Sometimes it Takes 20 Years to Learn a Lesson

I was (roughly) twelve years old when I started coding little hobby websites. None of it was serious. I just enjoyed teaching myself how to code HTML, and used that skill to make little sites about Nintendo games.

I found it exhilarating, the idea that you could take something you made and put it out there for the world to see. It was like having your own little corner of a kingdom that could be whatever you wanted it to be.

Looking back twenty years later (again, roughly), I realize now that’s almost certainly the most fun I’ve ever had on the Web. There was something innocent about it all that I’ve never been able to recapture.

I find that interesting, the innocence of it all.

Yes, the Web of the 1990’s and early 2000’s was different; one could argue there was a certain innocence about the thing itself. People had something to say and found a way to uniquely express themselves without the use of social media or the pressure of an algorithm.

Every now and then I come across some sites that remind me of those simpler times: e.g. this, this or even this.

The Web looked different twenty years ago, it worked different and it sure felt different whether consuming or creating.
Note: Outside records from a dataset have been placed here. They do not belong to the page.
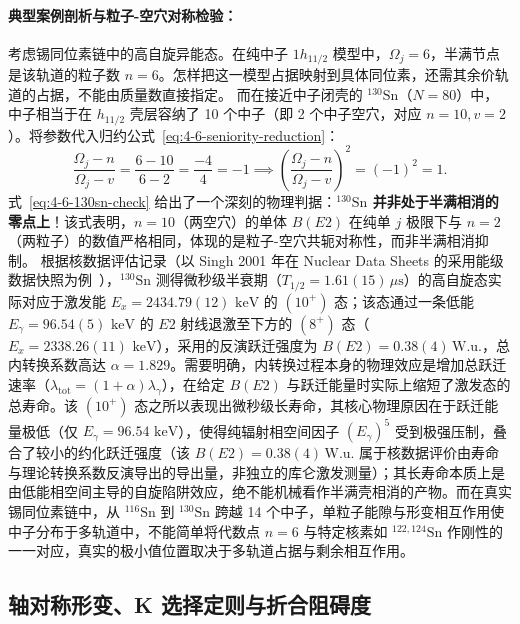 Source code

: \paragraph{典型案例剖析与粒子-空穴对称检验：}
考虑锡同位素链中的高自旋异能态。在纯中子 $1h_{11/2}$ 模型中，$\Omega_j=6$，半满节点是该轨道的粒子数 $n=6$。怎样把这一模型占据映射到具体同位素，还需其余价轨道的占据，不能由质量数直接指定。
而在接近中子闭壳的 $^{130}\mathrm{Sn}$（$N=80$）中，中子相当于在 $h_{11/2}$ 壳层容纳了 10 个中子（即 2 个中子空穴，对应 $n=10, v=2$）。将参数代入归约公式~\eqref{eq:4-6-seniority-reduction}：
\begin{equation}\label{eq:4-6-130sn-check}
\frac{\Omega_j - n}{\Omega_j - v} = \frac{6 - 10}{6 - 2} = \frac{-4}{4} = -1 \implies \left( \frac{\Omega_j - n}{\Omega_j - v} \right)^2 = (-1)^2 = 1.
\end{equation}
式~\eqref{eq:4-6-130sn-check} 给出了一个深刻的物理判据：\textbf{$^{130}\mathrm{Sn}$ 并非处于半满相消的零点上}！该式表明，$n=10$（两空穴）的单体 $B(E2)$ 在纯单 $j$ 极限下与 $n=2$（两粒子）的数值严格相同，体现的是粒子-空穴共轭对称性，而非半满相消抑制。
根据核数据评估记录（以 Singh 2001 年在 Nuclear Data Sheets 的采用能级数据快照为例~\cite{singh-2001-nds-130sn-adopted}），$^{130}\mathrm{Sn}$ 测得微秒级半衰期（$T_{1/2} = 1.61(15)\,\mu\mathrm{s}$）的高自旋态实际对应于激发能 $E_x = 2434.79(12)\text{ keV}$ 的 $(10^+)$ 态；该态通过一条低能 $E_\gamma = 96.54(5)\text{ keV}$ 的 $E2$ 射线退激至下方的 $(8^+)$ 态（$E_x = 2338.26(11)\text{ keV}$），采用的反演跃迁强度为 $B(E2) = 0.38(4)\,\text{W.u.}$，总内转换系数高达 $\alpha = 1.829$。需要明确，内转换过程本身的物理效应是增加总跃迁速率（$\lambda_{\mathrm{tot}} = (1+\alpha)\lambda_\gamma$），在给定 $B(E2)$ 与跃迁能量时实际上缩短了激发态的总寿命。该 $(10^+)$ 态之所以表现出微秒级长寿命，其核心物理原因在于跃迁能量极低（仅 $E_\gamma = 96.54\text{ keV}$），使得纯辐射相空间因子 $(E_\gamma)^5$ 受到极强压制，叠合了较小的约化跃迁强度（该 $B(E2) = 0.38(4)\,\text{W.u.}$ 属于核数据评价由寿命与理论转换系数反演导出的导出量，非独立的库仑激发测量）；其长寿命本质上是由低能相空间主导的自旋陷阱效应，绝不能机械看作半满壳相消的产物。而在真实锡同位素链中，从 $^{116}\mathrm{Sn}$ 到 $^{130}\mathrm{Sn}$ 跨越 14 个中子，单粒子能隙与形变相互作用使中子分布于多轨道中，不能简单将代数点 $n=6$ 与特定核素如 $^{122,124}\mathrm{Sn}$ 作刚性的一一对应，真实的极小值位置取决于多轨道占据与剩余相互作用。

\subsection{轴对称形变、K 选择定则与折合阻碍度}\label{sec:4-6-2}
But it wasn’t just that the Web itself was different. What I realize now—what has become so obvious with the proliferation of social media—is that so much of the innocence I felt creating those ‘silly’, little, hobby sites was because of the way I interacted with the Web.

It was not a means to some end, be it fame or fortune.

Rather, it was just a toy. It was something to have fun with, to do fun things and to make fun stuff.

I made those little websites because I enjoyed doing so. And sure, I would have been ecstatic if they became something, but that’s not ultimately why I did what I did. I did it simply because I enjoyed doing it.

I did it for me.

There is far too little of that on today’s version of the Web, and truth be told, I can’t exclude myself from that criticism.

My goal now is to work back towards where it all began. I want to make stuff that interests me. I want to write stuff I want to talk about. I want to share things with others without being concerned about the algorithm, or SEO or AI or any of that garbage that is all too commonplace nowadays.

The Web can be a lonely place. I’m not sure if anyone ever saw anything I did when I was twelve, and I’m not totally certain anything has changed now.

That didn’t stop me then, and I don’t want it to stop me now.

I hope it’s not like that forever—I’m not immune from the charm of an audience. But if and when that day does come, I do hope I’ll stay true to the thoughts I’ve outlined above.